AWS Credentials File
Azure Active Directory
To connect with an Azure Active Directory (AD) user account, specify the following properties:- Auth Scheme: Select AzureAD.
- Use Lake Formation: Select True if you want the AWS Lake Formation service to retrieve temporary credentials. These temporary credentials enforce access policies against the user based on the configured IAM role. You can use this service when you authenticate through AzureAD, Okta, ADFS, and PingFederate, while providing a Security Assertion Markup Language (SAML) assertion. The default setting for Use Lake Formation is False.
- OAuth Client Id: Enter the client Id that you were assigned when you registered your application with an OAuth authorization server.

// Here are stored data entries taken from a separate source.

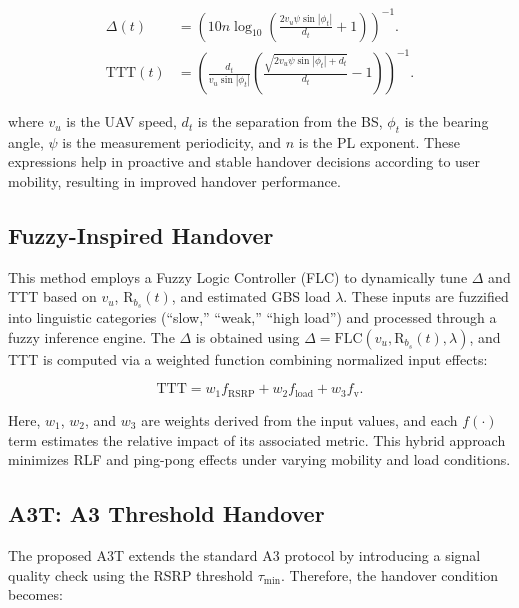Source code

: \documentclass[10pt,conference]{IEEEtran}
\begin{document}
\begin{align}
\Delta(t) &= \left(10n \log_{10}\left(\frac{2v_u \psi \sin |\phi_t|}{d_t} + 1\right)\right)^{-1}. \\
\mathrm{TTT}(t) &= \left(\frac{d_t}{v_u \sin |\phi_t|} \left(\frac{\sqrt{2v_u \psi \sin |\phi_t| + d_t}}{d_t} - 1\right)\right)^{-1}.
\end{align}

where $v_u$ is the UAV speed, $d_t$ is the separation from the BS, $\phi_t$ is the bearing angle, $\psi$ is the measurement periodicity, and $n$ is the PL exponent. These expressions help in proactive and stable handover decisions according to user mobility, resulting in improved handover performance. 


\subsection{Fuzzy-Inspired Handover}
This method employs a Fuzzy Logic Controller (FLC) to dynamically tune $\Delta$ and TTT based on $v_u$, $\mathrm{R}_{b_s}(t)$, and estimated GBS load $\lambda$. These inputs are fuzzified into linguistic categories (``slow,'' ``weak,'' ``high load'') and processed through a fuzzy inference engine. The $\Delta$ is obtained using $\Delta = \mathrm{FLC}(v_u, \mathrm{R}_{b_s}(t), \lambda)$, and TTT is computed via a weighted function combining normalized input effects: 




\begin{equation}
\mathrm{TTT} = w_1 f_{\mathrm{RSRP}} + w_2 f_{\mathrm{load}} + w_3 f_{\mathrm{v}}.
\end{equation}

Here, $w_1$, $w_2$, and $w_3$ are weights derived from the input values, and each $f(\cdot)$ term estimates the relative impact of its associated metric. This hybrid approach minimizes RLF and ping-pong effects under varying mobility and load conditions.



\subsection{A3T: A3 Threshold Handover}

The proposed A3T extends the standard A3 protocol by introducing a signal quality check using the RSRP threshold $\tau_{\min}$. Therefore, the handover condition becomes:
\end{document}
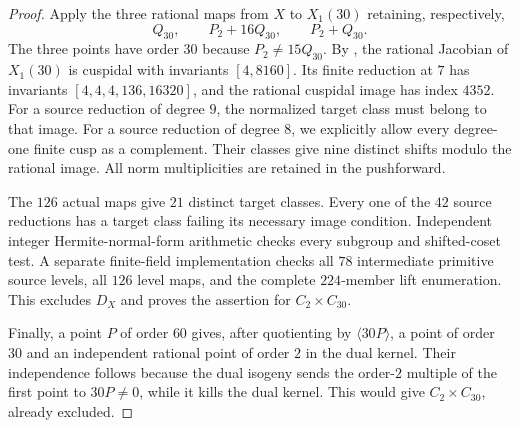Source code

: \begin{proof}
Apply the three rational maps from $X$ to $X_1(30)$ retaining,
respectively,
\[
 Q_{30},\qquad P_2+16Q_{30},\qquad P_2+Q_{30}.
\]
The three points have order $30$ because $P_2\ne15Q_{30}$.
By \cite[Theorem~4.13 and Table~2]{DEHMZ}, the rational Jacobian of
$X_1(30)$ is cuspidal with invariants $[4,8160]$. Its finite
reduction at $7$ has invariants $[4,4,4,136,16320]$, and the rational
cuspidal image has index $4352$.
For a source reduction of degree $9$, the normalized target class
must belong to that image. For a source reduction of degree $8$,
we explicitly allow every degree-one finite cusp as a complement.
Their classes give nine distinct shifts modulo the rational image.
All norm multiplicities are retained in the pushforward.

The $126$ actual maps give $21$ distinct target classes. Every one
of the $42$ source reductions has a target class failing its
necessary image condition. Independent integer Hermite-normal-form
arithmetic checks every subgroup and shifted-coset test.
A separate finite-field implementation checks all $78$ intermediate
primitive source levels, all $126$ level maps, and the complete
$224$-member lift enumeration. This excludes $D_X$ and proves the
assertion for $C_2\times C_{30}$.

Finally, a point $P$ of order $60$ gives, after quotienting by
$\langle30P\rangle$, a point of order $30$ and an independent rational
point of order $2$ in the dual kernel. Their independence follows
because the dual isogeny sends the order-$2$ multiple of the first
point to $30P\ne0$, while it kills the dual kernel. This would give
$C_2\times C_{30}$, already excluded.
\end{proof}
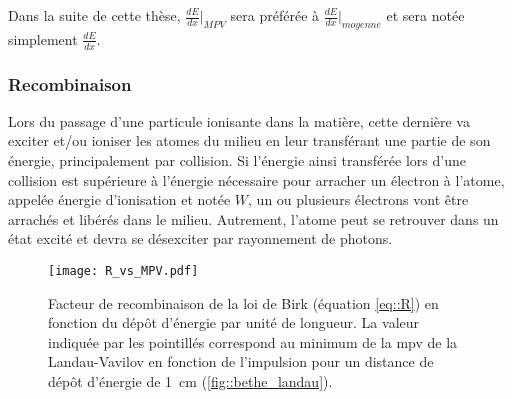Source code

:         Dans la suite de cette thèse, $\frac{dE}{dx}\rvert_{MPV}$ sera préférée à $\frac{dE}{dx}\rvert_{moyenne}$ et sera notée simplement $\frac{dE}{dx}$.

      \subsubsection{Recombinaison}

        Lors du passage d'une particule ionisante dans la matière, cette dernière va exciter et/ou ioniser les atomes du milieu en leur transférant une partie de son énergie, principalement par collision. Si l'énergie ainsi transférée lors d'une collision est supérieure à l'énergie nécessaire pour arracher un électron à l'atome, appelée énergie d'ionisation et notée $W$, un ou plusieurs électrons vont être arrachés et libérés dans le milieu. Autrement, l'atome peut se retrouver dans un état excité et devra se désexciter par rayonnement de photons.

        \begin{figure}[htbp]
          \centering
          \texttt{[image: R\_vs\_MPV.pdf]}
          \caption[Facteur de recombinaison de la loi de Birk en fonction du dépôt d'énergie par unité de longueur.]{\label{fig::birk}Facteur de recombinaison de la loi de Birk (équation \eqref{eq::R}) en fonction du dépôt d'énergie par unité de longueur. La valeur indiquée par les pointillés correspond au minimum de la \gls{mpv} de la Landau-Vavilov en fonction de l'impulsion  pour un distance de dépôt d'énergie de \SI{1}{\centi\meter} (\autoref{fig::bethe_landau}).}
        \end{figure}

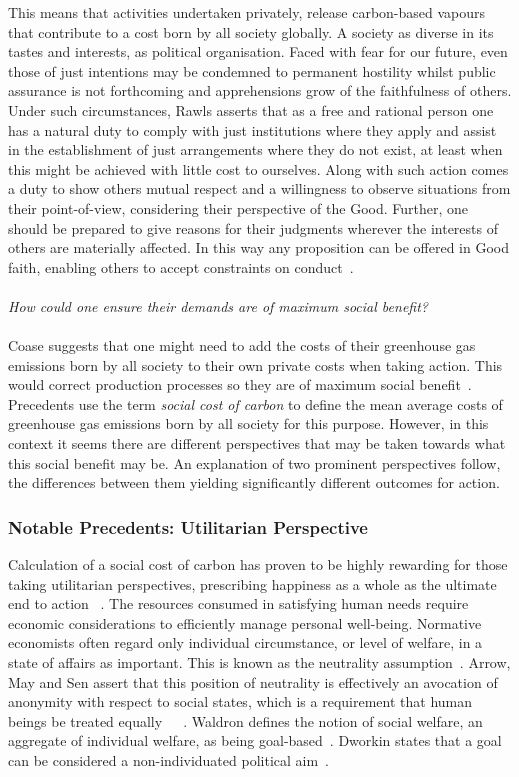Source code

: \documentclass[11pt, oneside]{book}   	%
\begin{document}
This means that activities undertaken privately, release carbon-based vapours that contribute to a cost born by all society globally.
A society as diverse in its tastes and interests, as political organisation.
Faced with fear for our future, even those of just intentions may be condemned to permanent hostility whilst public assurance is not forthcoming and apprehensions grow of the faithfulness of others.
Under such circumstances, Rawls asserts that as a free and rational person one has a natural duty to comply with just institutions where they apply and assist in the establishment of just arrangements where they do not exist, at least when this might be achieved with little cost to ourselves.
Along with such action comes a duty to show others mutual respect and a willingness to observe situations from their point-of-view, considering their perspective of the Good.
Further, one should be prepared to give reasons for their judgments wherever the interests of others are materially affected. In this way any proposition can be offered in Good faith, enabling others to accept constraints on conduct~\cite{jr1}.\\
\\
 \emph{How could one ensure their demands are of maximum social benefit?}\\
 \\
Coase suggests that one might need to add the costs of their greenhouse gas emissions born by all society to their own private costs when taking action.
This would correct production processes so they are of maximum social benefit~\cite{rc1}.
Precedents use the term \emph{social cost of carbon} to define the mean average costs of greenhouse gas emissions born by all society for this purpose.
However, in this context it seems there are different perspectives that may be taken towards what this social benefit may be.
An explanation of two prominent perspectives follow, the differences between them yielding significantly different outcomes for action.

\subsubsection{Notable Precedents: Utilitarian Perspective}

Calculation of a social cost of carbon has proven to be highly rewarding for those taking utilitarian perspectives, prescribing happiness as a whole as the ultimate end to action ~\cite{hs1}. The resources consumed in satisfying human needs require economic considerations to efficiently manage personal well-being. Normative economists often regard only individual circumstance, or level of  welfare, in a state of affairs as important. This is known as the neutrality assumption~\cite{pd2}. Arrow, May and Sen assert that this position of neutrality is effectively an avocation of anonymity with respect to social states, which is a requirement that human beings be treated equally~\cite{ka1}~\cite{km1}~\cite{as2}. Waldron defines the notion of social welfare, an aggregate of individual welfare, as being goal-based~\cite{jw2}. Dworkin states that a goal can be considered a non-individuated political aim~\cite{rd1}.
\end{document}
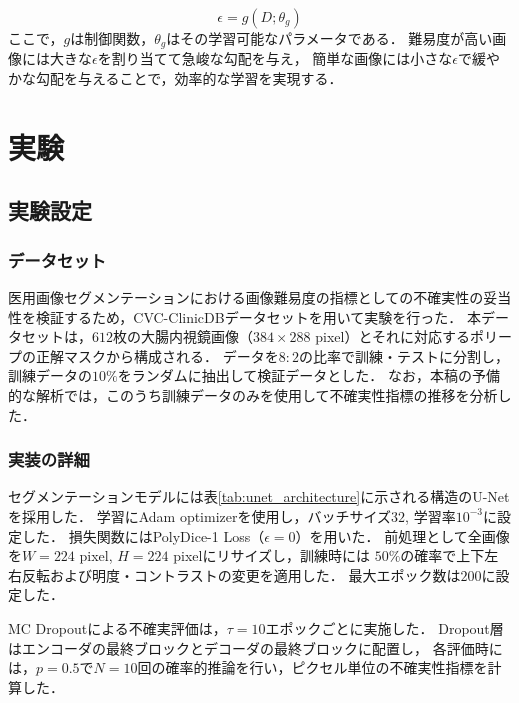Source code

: \documentclass[10pt, a4paper, twocolumn]{jarticle}
\begin{document}
\begin{equation}
  \epsilon = g(D; \theta_g)
\end{equation}
ここで，$g$は制御関数，$\theta_g$はその学習可能なパラメータである．
難易度が高い画像には大きな$\epsilon$を割り当てて急峻な勾配を与え，
簡単な画像には小さな$\epsilon$で緩やかな勾配を与えることで，効率的な学習を実現する．

\section{実験}
\subsection{実験設定}
\subsubsection{データセット}
医用画像セグメンテーションにおける画像難易度の指標としての不確実性の妥当性を検証するため，CVC-ClinicDB\cite{BERNAL201599}データセットを用いて実験を行った．
本データセットは，$612$枚の大腸内視鏡画像（$384 \times 288$ pixel）とそれに対応するポリープの正解マスクから構成される．
データを$8:2$の比率で訓練・テストに分割し，訓練データの$10 \%$をランダムに抽出して検証データとした．
なお，本稿の予備的な解析では，このうち訓練データのみを使用して不確実性指標の推移を分析した．

\subsubsection{実装の詳細}
セグメンテーションモデルには表\ref{tab:unet_architecture}に示される構造のU-Net\cite{ronneberger2015u}を採用した．
学習にAdam optimizer\cite{kingma2014adam}を使用し，バッチサイズ$32$, 学習率$10 ^ {-3}$に設定した．
損失関数にはPolyDice-1 Loss（$\epsilon = 0$）を用いた．
前処理として全画像を$W = 224$ pixel, $H = 224$ pixelにリサイズし，訓練時には
$50\%$の確率で上下左右反転および明度・コントラストの変更を適用した．
最大エポック数は$200$に設定した．

MC Dropoutによる不確実評価は，$\tau=10$エポックごとに実施した．
Dropout層はエンコーダの最終ブロックとデコーダの最終ブロックに配置し，
各評価時には，$p = 0.5$で$N = 10$回の確率的推論を行い，ピクセル単位の不確実性指標を計算した．
\end{document}
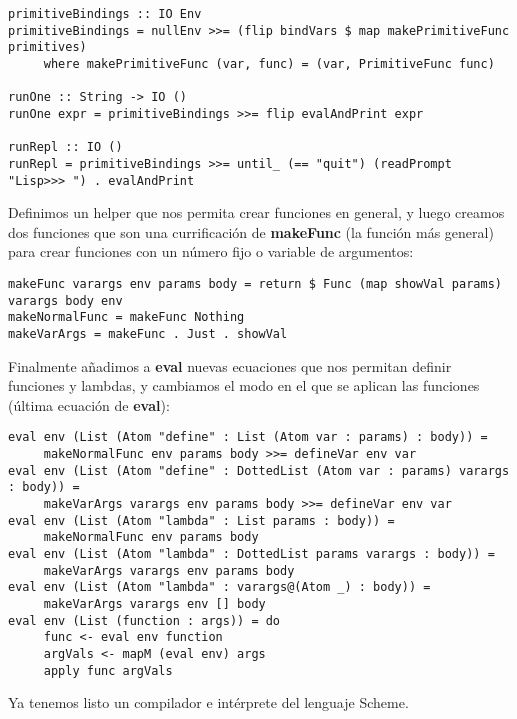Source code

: \begin{minipage}{\linewidth}
\begin{tiny}
\begin{lstlisting}[frame=single]
primitiveBindings :: IO Env
primitiveBindings = nullEnv >>= (flip bindVars $ map makePrimitiveFunc primitives)
     where makePrimitiveFunc (var, func) = (var, PrimitiveFunc func)

runOne :: String -> IO ()
runOne expr = primitiveBindings >>= flip evalAndPrint expr

runRepl :: IO ()
runRepl = primitiveBindings >>= until_ (== "quit") (readPrompt "Lisp>>> ") . evalAndPrint
\end{lstlisting}
\end{tiny}
\end{minipage}

Definimos un helper que nos permita crear funciones en general, y luego creamos dos funciones que son una currificaci\'on de \textbf{makeFunc} (la funci\'on m\'as general) para crear funciones con un n\'umero fijo o variable de argumentos:\\

\begin{minipage}{\linewidth}
\begin{tiny}
\begin{lstlisting}[frame=single]
makeFunc varargs env params body = return $ Func (map showVal params) varargs body env
makeNormalFunc = makeFunc Nothing
makeVarArgs = makeFunc . Just . showVal
\end{lstlisting}
\end{tiny}
\end{minipage}

Finalmente a\~{n}adimos a \textbf{eval} nuevas ecuaciones que nos permitan definir funciones y lambdas, y cambiamos el modo en el que se aplican las funciones (\'ultima ecuaci\'on de \textbf{eval}):\\

\begin{minipage}{\linewidth}
\begin{scriptsize}
\begin{lstlisting}[frame=single]
eval env (List (Atom "define" : List (Atom var : params) : body)) =
     makeNormalFunc env params body >>= defineVar env var
eval env (List (Atom "define" : DottedList (Atom var : params) varargs : body)) =
     makeVarArgs varargs env params body >>= defineVar env var
eval env (List (Atom "lambda" : List params : body)) =
     makeNormalFunc env params body
eval env (List (Atom "lambda" : DottedList params varargs : body)) =
     makeVarArgs varargs env params body
eval env (List (Atom "lambda" : varargs@(Atom _) : body)) =
     makeVarArgs varargs env [] body
eval env (List (function : args)) = do
     func <- eval env function
     argVals <- mapM (eval env) args
     apply func argVals
\end{lstlisting}
\end{scriptsize}
\end{minipage}

Ya tenemos listo un compilador e int\'{e}rprete del lenguaje Scheme.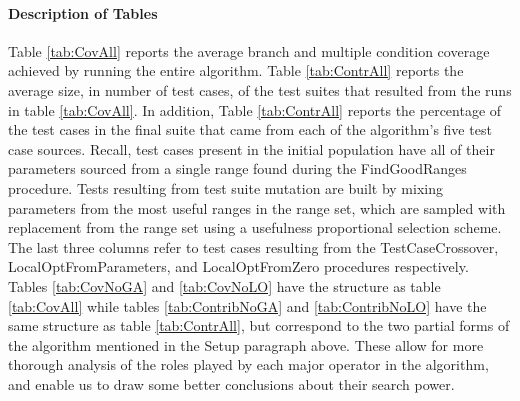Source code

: \documentclass[runningheads]{llncs}
\begin{document}
\paragraph{Description of Tables} Table \ref{tab:CovAll} reports the average branch and multiple condition coverage achieved by running the entire algorithm. Table \ref{tab:ContrAll} reports the average size, in number of test cases, of the test suites that resulted from the runs in table \ref{tab:CovAll}. In addition, Table \ref{tab:ContrAll} reports the percentage of the test cases in the final suite that came from each of the algorithm's five test case sources. Recall, test cases present in the initial population have all of their parameters sourced from a single range found during the FindGoodRanges procedure. Tests resulting from test suite mutation are built by mixing parameters from the most useful ranges in the range set, which are sampled with replacement from the range set using a usefulness proportional selection scheme. The last three columns refer to test cases resulting from the TestCaseCrossover, LocalOptFromParameters, and LocalOptFromZero procedures respectively. Tables \ref{tab:CovNoGA} and \ref{tab:CovNoLO} have the structure as table \ref{tab:CovAll} while tables \ref{tab:ContribNoGA} and \ref{tab:ContribNoLO} have the same structure as table \ref{tab:ContrAll}, but correspond to the two partial forms of the algorithm mentioned in the Setup paragraph above. These allow for more thorough analysis of the roles played by each major operator in the algorithm, and enable us to draw some better conclusions about their search power.
\end{document}
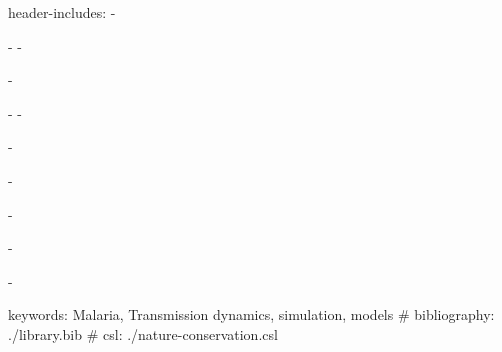 

header-includes:
  - \usepackage{helvet}
  - \renewcommand*\familydefault{\sfdefault}
  - \usepackage{setspace}\doublespacing
  - \usepackage[left]{lineno}
  - \linenumbers
  - \usepackage{dcolumn}
  - \usepackage{caption}
  - \usepackage{float}
  - \usepackage{afterpage}
  - \usepackage{siunitx}
  - \usepackage{amsmath}
keywords: Malaria, Transmission dynamics, simulation, models
# bibliography: ./library.bib
# csl: ./nature-conservation.csl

- OAuth Client Secret: Enter the client secret that you were assigned when you registered your application with an OAuth authorization server.
Complete Your Connection
To complete your connection:-
Specify the following properties:
For all file formats:
- (Optional) Storage Base: Enter the URL of your cloud-storage service provider.
- FMT: Enter the format that you want to use to parse all text files. The default format is CsvDelimited.
- Aggregate Files: Specify whether you want to aggregate all the files that are located in the URI directory and that have the same schema into a single table named AggregatedFiles. The default option is False.
- Include Column Headers: Specify whether you want to obtain column headers from the first lines of the specified files. The default option is True.
- Data Model: Select the data model that you want to use to parse documents for your format and to generate the database metadata. The default data model is Document.
- Aggregate Files: Specify whether you want to aggregate all the files that are located in the URI directory and that have the same schema into a single table named AggregatedFiles. The default option is False.
- Define advanced connection settings on the Advanced tab. (In most cases, though, you should not need these settings.)
- Click Create & Test to create your connection.